Leukocyte Esterase: A test measuring the product of leukocytes to estimate their concentration in urine.
Red Blood Cells (Hematuria): Presence in urine can indicate bladder infection, but can also be due to other conditions like bladder cancer or nephritis.
Types of Hematuria:
Microscopic Hematuria: Blood is detected via dipstick but is not visible to the naked eye.
Macroscopic Hematuria: Blood is visible in the urine.
Diagnostic Criteria:
Presence of either nitrites or leukocytes with red blood cells suggests a likely UTI. Treatment is typically required if both nitrites and leukocytes are present. If only nitrites are detected, treatment is often warranted. However, if only leukocytes show up without nitrites, treatment should be avoided unless clinical signs of infection are evident.
Midstream Urine Sample (MSU)
Purpose: A MSU sample is utilized for laboratory testing including microscopy, culture, and sensitivity (MCS), which is crucial for identifying the infective organism and selecting effective antibiotics.
Indications for MSU: Not all uncomplicated UTI cases require this, but it is essential in:
Pregnant patients
Patients with recurrent UTIs
Patients with atypical symptoms
Cases where symptoms fail to improve with antibiotics
Causes of Lower UTIs
Most Common Causative Agent:
E. coli: Gram-negative, anaerobic, rod-shaped bacteria present in the intestines. Their presence in feces can lead to UTIs.
Other Causes:
Klebsiella pneumoniae (gram-negative anaerobic rod)
Enterococcus species
Pseudomonas aeruginosa
Staphylococcus saprophyticus
Candida albicans (fungal cause)
Antibiotic Treatment
General Guidelines: Follow local antibiotic prescribing guidelines for UTIs.
Initial Antibiotics:
Trimethoprim: Commonly used but carries high resistance rates.
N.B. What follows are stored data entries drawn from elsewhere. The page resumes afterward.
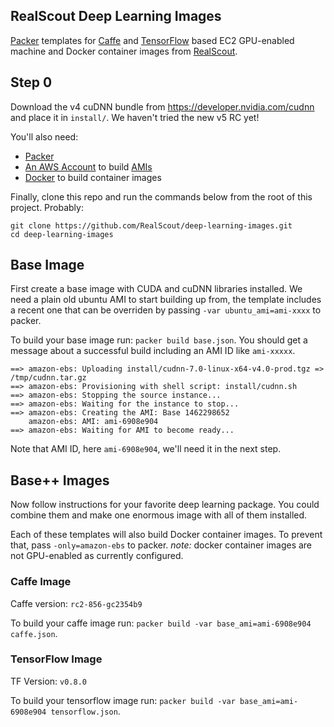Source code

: ## RealScout Deep Learning Images

[Packer](http://packer.io) templates for [Caffe](http://caffe.berkeleyvision.org/) and [TensorFlow](https://www.tensorflow.org/) based EC2 GPU-enabled machine and Docker container images from [RealScout](http://realscout.com).

## Step 0

Download the v4 cuDNN bundle from https://developer.nvidia.com/cudnn and place it in `install/`.  We haven't tried the new v5 RC yet!

You'll also need:
  * [Packer](https://www.packer.io/downloads.html)
  * [An AWS Account](https://aws.amazon.com/getting-started/) to build [AMIs](http://docs.aws.amazon.com/AWSEC2/latest/UserGuide/AMIs.html)
  * [Docker](http://docker.com) to build container images

Finally, clone this repo and run the commands below from the root of this project.  Probably:
```
git clone https://github.com/RealScout/deep-learning-images.git
cd deep-learning-images
```

## Base Image

First create a base image with CUDA and cuDNN libraries installed.  We need a plain old ubuntu AMI to start building up from, the template includes a recent one that can be overriden by passing `-var ubuntu_ami=ami-xxxx` to packer.

To build your base image run: `packer build base.json`.  You should get a message about a successful build including an AMI ID like `ami-xxxxx`.

```
==> amazon-ebs: Uploading install/cudnn-7.0-linux-x64-v4.0-prod.tgz => /tmp/cudnn.tar.gz
==> amazon-ebs: Provisioning with shell script: install/cudnn.sh
==> amazon-ebs: Stopping the source instance...
==> amazon-ebs: Waiting for the instance to stop...
==> amazon-ebs: Creating the AMI: Base 1462298652
    amazon-ebs: AMI: ami-6908e904
==> amazon-ebs: Waiting for AMI to become ready...
```

Note that AMI ID, here `ami-6908e904`, we'll need it in the next step.

## Base++ Images

Now follow instructions for your favorite deep learning package.  You could combine them and make one enormous image with all of them installed.

Each of these templates will also build Docker container images.  To prevent that, pass `-only=amazon-ebs` to packer.  *note:* docker container images are not GPU-enabled as currently configured.

### Caffe Image

Caffe version: `rc2-856-gc2354b9`

To build your caffe image run: `packer build -var base_ami=ami-6908e904 caffe.json`.

### TensorFlow Image

TF Version: `v0.8.0`

To build your tensorflow image run: `packer build -var base_ami=ami-6908e904 tensorflow.json`.
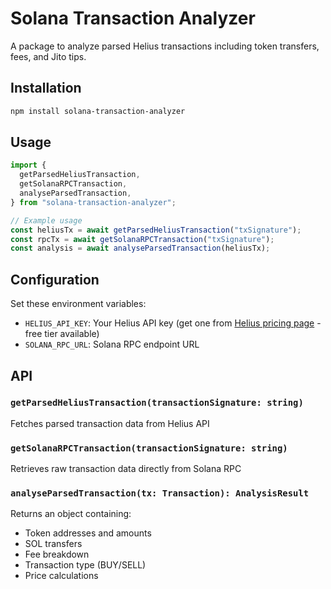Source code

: # Solana Transaction Analyzer

A package to analyze parsed Helius transactions including token transfers, fees, and Jito tips.

## Installation

```bash
npm install solana-transaction-analyzer
```

## Usage

```javascript
import {
  getParsedHeliusTransaction,
  getSolanaRPCTransaction,
  analyseParsedTransaction,
} from "solana-transaction-analyzer";

// Example usage
const heliusTx = await getParsedHeliusTransaction("txSignature");
const rpcTx = await getSolanaRPCTransaction("txSignature");
const analysis = await analyseParsedTransaction(heliusTx);
```

## Configuration

Set these environment variables:

- `HELIUS_API_KEY`: Your Helius API key (get one from [Helius pricing page](https://www.helius.dev/pricing) - free tier available)
- `SOLANA_RPC_URL`: Solana RPC endpoint URL

## API

### `getParsedHeliusTransaction(transactionSignature: string)`

Fetches parsed transaction data from Helius API

### `getSolanaRPCTransaction(transactionSignature: string)`

Retrieves raw transaction data directly from Solana RPC

### `analyseParsedTransaction(tx: Transaction): AnalysisResult`

Returns an object containing:

- Token addresses and amounts
- SOL transfers
- Fee breakdown
- Transaction type (BUY/SELL)
- Price calculations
Nitrofurantoin: Caution advised in patients with renal impairment, specifically in those with an estimated glomerular filtration rate (eGFR) less than 45 mL/min.
Alternative Options:
Pivmecillinam
Amoxicillin
Cephalexin
Management of UTIs in Pregnancy
Risks Associated with UTIs in Pregnant Women:
Increased risk of pyelonephritis, premature rupture of membranes, and preterm labor.
Management Differences:
Seven-day course of antibiotics is necessary for urinary tract infections in pregnancy.
It is essential for all women to have a Midstream urine sample for MCS testing.
Safe Antibiotic Options in Pregnancy:
Nitrofurantoin: Avoid during the third trimester due to risk of neonatal hemolysis.
Amoxicillin: Should be administered only after sensitivity results are known.
Cephalexin
Contraindications:
Trimethoprim: Must be avoided during the first trimester as it acts as a folate antagonist essential for fetal development. Trimethoprim has potential teratogenic effects, particularly associated with neural tube defects. Not typically harmful in later pregnancy but should be used cautiously and primarily when necessary.